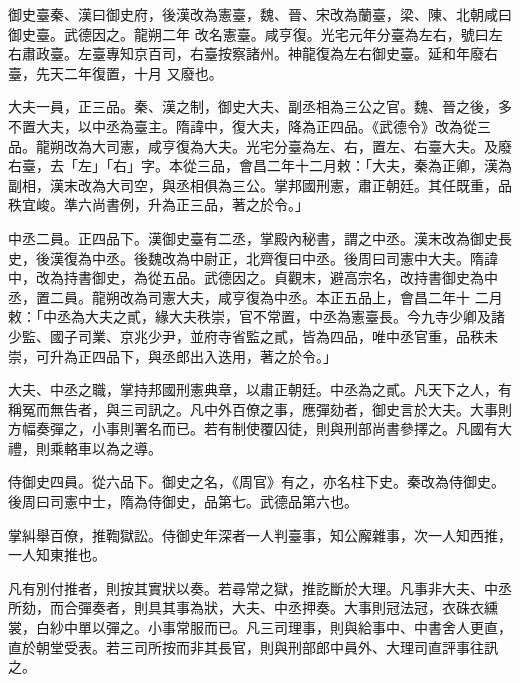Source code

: 
\begin{pinyinscope}

 御史臺秦、漢曰御史府，後漢改為憲臺，魏、晉、宋改為蘭臺，梁、陳、北朝咸曰御史臺。武德因之。龍朔二年
 改名憲臺。咸亨復。光宅元年分臺為左右，號曰左右肅政臺。左臺專知京百司，右臺按察諸州。神龍復為左右御史臺。延和年廢右臺，先天二年復置，十月
 又廢也。



 大夫一員，正三品。秦、漢之制，御史大夫、副丞相為三公之官。魏、晉之後，多不置大夫，以中丞為臺主。隋諱中，復大夫，降為正四品。《武德令》改為從三品。龍朔改為大司憲，咸亨復為大夫。光宅分臺為左、右，置左、右臺大夫。及廢右臺，去「左」「右」字。本從三品，會昌二年十二月敕：「大夫，秦為正卿，漢為副相，漢末改為大司空，與丞相俱為三公。掌邦國刑憲，肅正朝廷。其任既重，品秩宜峻。準六尚書例，升為正三品，著之於令。」



 中丞二員。正四品下。漢御史臺有二丞，掌殿內秘書，謂之中丞。漢末改為御史長史，後漢復為中丞。後魏改為中尉正，北齊復曰中丞。後周曰司憲中大夫。隋諱中，改為持書御史，為從五品。武德因之。貞觀末，避高宗名，改持書御史為中丞，置二員。龍朔改為司憲大夫，咸亨復為中丞。本正五品上，會昌二年十
 二月敕：「中丞為大夫之貳，緣大夫秩崇，官不常置，中丞為憲臺長。今九寺少卿及諸少監、國子司業、京兆少尹，並府寺省監之貳，皆為四品，唯中丞官重，品秩未崇，可升為正四品下，與丞郎出入迭用，著之於令。」



 大夫、中丞之職，掌持邦國刑憲典章，以肅正朝廷。中丞為之貳。凡天下之人，有稱冤而無告者，與三司訊之。凡中外百僚之事，應彈劾者，御史言於大夫。大事則方幅奏彈之，小事則署名而已。若有制使覆囚徒，則與刑部尚書參擇之。凡國有大禮，則乘輅車以為之導。



 侍御史四員。從六品下。御史之名，《周官》有之，亦名柱下史。秦改為侍御史。後周曰司憲中士，隋為侍御史，品第七。武德品第六也。



 掌糾舉百僚，推鞫獄訟。侍御史年深者一人判臺事，知公廨雜事，次一人知西推，
 一人知東推也。



 凡有別付推者，則按其實狀以奏。若尋常之獄，推訖斷於大理。凡事非大夫、中丞所劾，而合彈奏者，則具其事為狀，大夫、中丞押奏。大事則冠法冠，衣硃衣纁裳，白紗中單以彈之。小事常服而已。凡三司理事，則與給事中、中書舍人更直，直於朝堂受表。若三司所按而非其長官，則與刑部郎中員外、大理司直評事往訊之。




\end{pinyinscope}
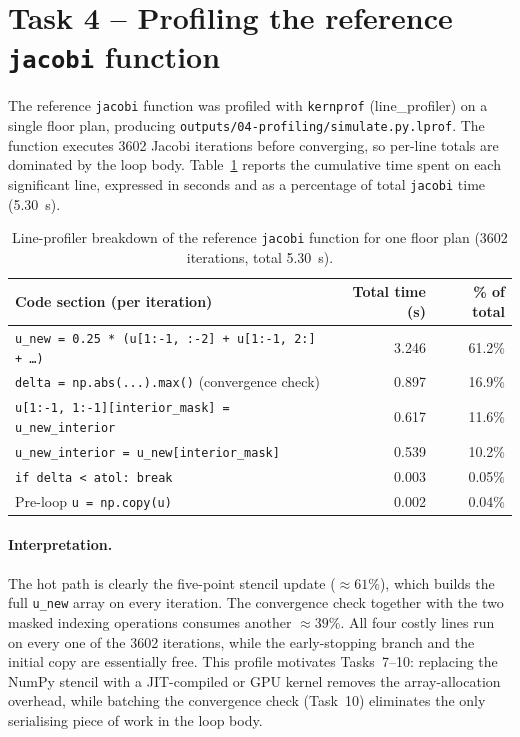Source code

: \documentclass[11pt,a4paper]{article}
\begin{document}
\section{Task 4 -- Profiling the reference \texttt{jacobi} function}

The reference \texttt{jacobi} function was profiled with \texttt{kernprof}
(line\_profiler) on a single floor plan, producing
\texttt{outputs/04-profiling/simulate.py.lprof}. The function executes 3602
Jacobi iterations before converging, so per-line totals are dominated by the
loop body. Table~\ref{tab:task4-profiling} reports the cumulative time spent on
each significant line, expressed in seconds and as a percentage of total
\texttt{jacobi} time (\SI{5.30}{\second}).

\begin{table}[H]
    \centering
    \begin{tabular}{lrr}
        \toprule
        Code section (per iteration) & Total time (s) & \% of total \\
        \midrule
        \texttt{u\_new = 0.25 * (u[1:-1, :-2] + u[1:-1, 2:] + \ldots)} & 3.246 & 61.2\% \\
        \texttt{delta = np.abs(...).max()} (convergence check) & 0.897 & 16.9\% \\
        \texttt{u[1:-1, 1:-1][interior\_mask] = u\_new\_interior} & 0.617 & 11.6\% \\
        \texttt{u\_new\_interior = u\_new[interior\_mask]} & 0.539 & 10.2\% \\
        \texttt{if delta < atol: break} & 0.003 & 0.05\% \\
        Pre-loop \texttt{u = np.copy(u)} & 0.002 & 0.04\% \\
        \bottomrule
    \end{tabular}
    \caption{Line-profiler breakdown of the reference \texttt{jacobi} function
    for one floor plan (3602 iterations, total \SI{5.30}{\second}).}
    \label{tab:task4-profiling}
\end{table}

\paragraph{Interpretation.} The hot path is clearly the five-point stencil
update (\(\approx 61\%\)), which builds the full \texttt{u\_new} array on every
iteration. The convergence check together with the two masked indexing
operations consumes another \(\approx 39\%\). All four costly lines run on every
one of the 3602 iterations, while the early-stopping branch and the initial
copy are essentially free. This profile motivates Tasks~7--10: replacing the
NumPy stencil with a JIT-compiled or GPU kernel removes the array-allocation
overhead, while batching the convergence check (Task~10) eliminates the only
serialising piece of work in the loop body.
\end{document}
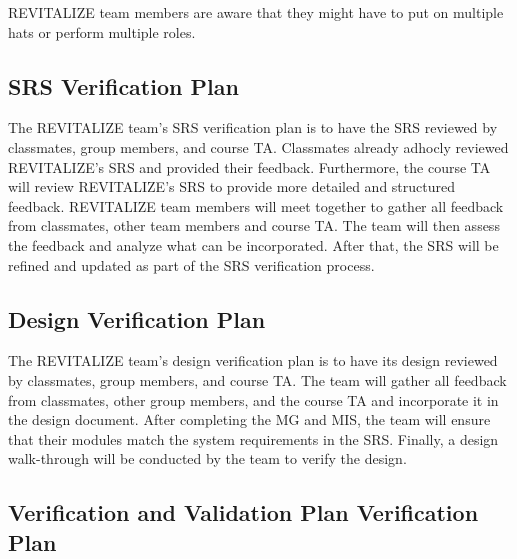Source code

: \documentclass[12pt, titlepage]{article}
\begin{document}
REVITALIZE team members are aware that they might have to put on multiple hats or perform multiple roles.

\subsection{SRS Verification Plan}



The REVITALIZE team's SRS verification plan is to have the SRS reviewed by classmates, group members, and course TA. Classmates already adhocly reviewed REVITALIZE's SRS and provided their feedback. Furthermore, the course TA will review REVITALIZE's SRS to provide more detailed and structured feedback. REVITALIZE team members will meet together to gather all feedback from classmates, other team members and course TA. The team will then assess the feedback and analyze what can be incorporated. After that, the SRS will be refined and updated as part of the SRS verification process.

\subsection{Design Verification Plan}




The REVITALIZE team's design verification plan is to have its design reviewed by classmates, group members, and course TA. The team will gather all feedback from classmates, other group members, and the course TA and incorporate it in the design document. After completing the MG and MIS, the team will ensure that their modules match the system requirements in the SRS. Finally, a design walk-through will be conducted by the team to verify the design.

\subsection{Verification and Validation Plan Verification Plan}

\end{document}
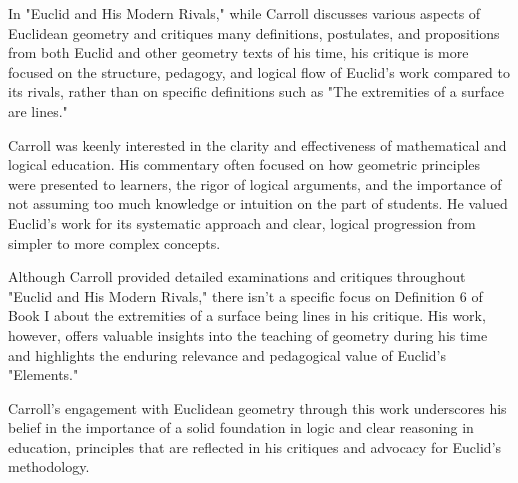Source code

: In "Euclid and His Modern Rivals," while Carroll discusses various aspects of Euclidean geometry and critiques many definitions, postulates, and propositions from both Euclid and other geometry texts of his time, his critique is more focused on the structure, pedagogy, and logical flow of Euclid's work compared to its rivals, rather than on specific definitions such as "The extremities of a surface are lines."

Carroll was keenly interested in the clarity and effectiveness of mathematical and logical education. His commentary often focused on how geometric principles were presented to learners, the rigor of logical arguments, and the importance of not assuming too much knowledge or intuition on the part of students. He valued Euclid's work for its systematic approach and clear, logical progression from simpler to more complex concepts.

Although Carroll provided detailed examinations and critiques throughout "Euclid and His Modern Rivals," there isn't a specific focus on Definition 6 of Book I about the extremities of a surface being lines in his critique. His work, however, offers valuable insights into the teaching of geometry during his time and highlights the enduring relevance and pedagogical value of Euclid's "Elements."

Carroll's engagement with Euclidean geometry through this work underscores his belief in the importance of a solid foundation in logic and clear reasoning in education, principles that are reflected in his critiques and advocacy for Euclid's methodology.
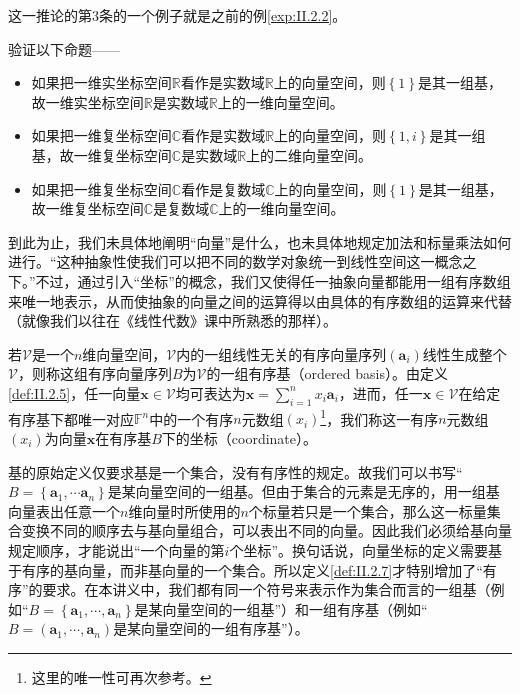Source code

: \documentclass[../main.tex]{subfiles}
\begin{document}
这一推论的第3条的一个例子就是之前的例\ref{exp:II.2.2}。

\begin{example}
    验证以下命题——
    \begin{itemize}
        \item 如果把一维实坐标空间$\mathbb{R}$看作是实数域$\mathbb{R}$上的向量空间，则$\left\{1\right\}$是其一组基，故一维实坐标空间$\mathbb{R}$是实数域$\mathbb{R}$上的一维向量空间。
        \item 如果把一维复坐标空间$\mathbb{C}$看作是实数域$\mathbb{R}$上的向量空间，则$\left\{1,i\right\}$是其一组基，故一维复坐标空间$\mathbb{C}$是实数域$\mathbb{R}$上的二维向量空间。
        \item 如果把一维复坐标空间$\mathbb{C}$看作是复数域$\mathbb{C}$上的向量空间，则$\left\{1\right\}$是其一组基，故一维复坐标空间$\mathbb{C}$是复数域$\mathbb{C}$上的一维向量空间。
    \end{itemize}
\end{example}

到此为止，我们未具体地阐明“向量”是什么，也未具体地规定加法和标量乘法如何进行。“这种抽象性使我们可以把不同的数学对象统一到线性空间这一概念之下。”\cite[p.~167]{周胜林2012线性代数}不过，通过引入“坐标”的概念，我们又使得任一抽象向量都能用一组有序数组来唯一地表示，从而使抽象的向量之间的运算得以由具体的有序数组的运算来代替（就像我们以往在《线性代数》课中所熟悉的那样）。

\begin{definition}[向量在给定有序基下的坐标]\label{def:II.2.7}若$\mathcal{V}$是一个$n$维向量空间，$\mathcal{V}$内的一组线性无关的有序向量序列$\left(\mathbf{a}_i\right)$线性生成整个$\mathcal{V}$，则称这组有序向量序列$B$为$\mathcal{V}$的一组有序基（ordered basis）。由定义\ref{def:II.2.5}，任一向量$\mathbf{x}\in\mathcal{V}$均可表达为$\mathbf{x}=\sum_{i=1}^nx_i\mathbf{a}_i$，进而，任一$\mathbf{x}\in\mathcal{V}$在给定有序基下都唯一对应$\mathbb{F}^n$中的一个有序$n$元数组$\left(x_i\right)$\footnote{这里的唯一性可再次参考\cite[“(3)的证明”，p.~171]{周胜林2012线性代数}。}，我们称这一有序$n$元数组$\left(x_i\right)$为向量$\mathbf{x}$在有序基$B$下的坐标（coordinate）。
\end{definition}

基的原始定义仅要求基是一个集合，没有有序性的规定。故我们可以书写“$B=\left\{\mathbf{a}_1,\cdots\mathbf{a}_n\right\}$是某向量空间的一组基。但由于集合的元素是无序的，用一组基向量表出任意一个$n$维向量时所使用的$n$个标量若只是一个集合，那么这一标量集合变换不同的顺序去与基向量组合，可以表出不同的向量。因此我们必须给基向量规定顺序，才能说出“一个向量的第$i$个坐标”。换句话说，向量坐标的定义需要基于有序的基向量，而非基向量的一个集合。所以定义\ref{def:II.2.7}才特别增加了“有序”的要求。在本讲义中，我们都有同一个符号来表示作为集合而言的一组基（例如“$B=\left\{\mathbf{a}_1,\cdots,\mathbf{a}_n\right\}$是某向量空间的一组基”）和一组有序基（例如“$B=\left(\mathbf{a}_1,\cdots,\mathbf{a}_n\right)$是某向量空间的一组有序基”）。
\end{document}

_TASK DIRECTIONS_
Tally the lines in the records above that contain the word "interior", and give only that number.

_ANSWER SPACE_
2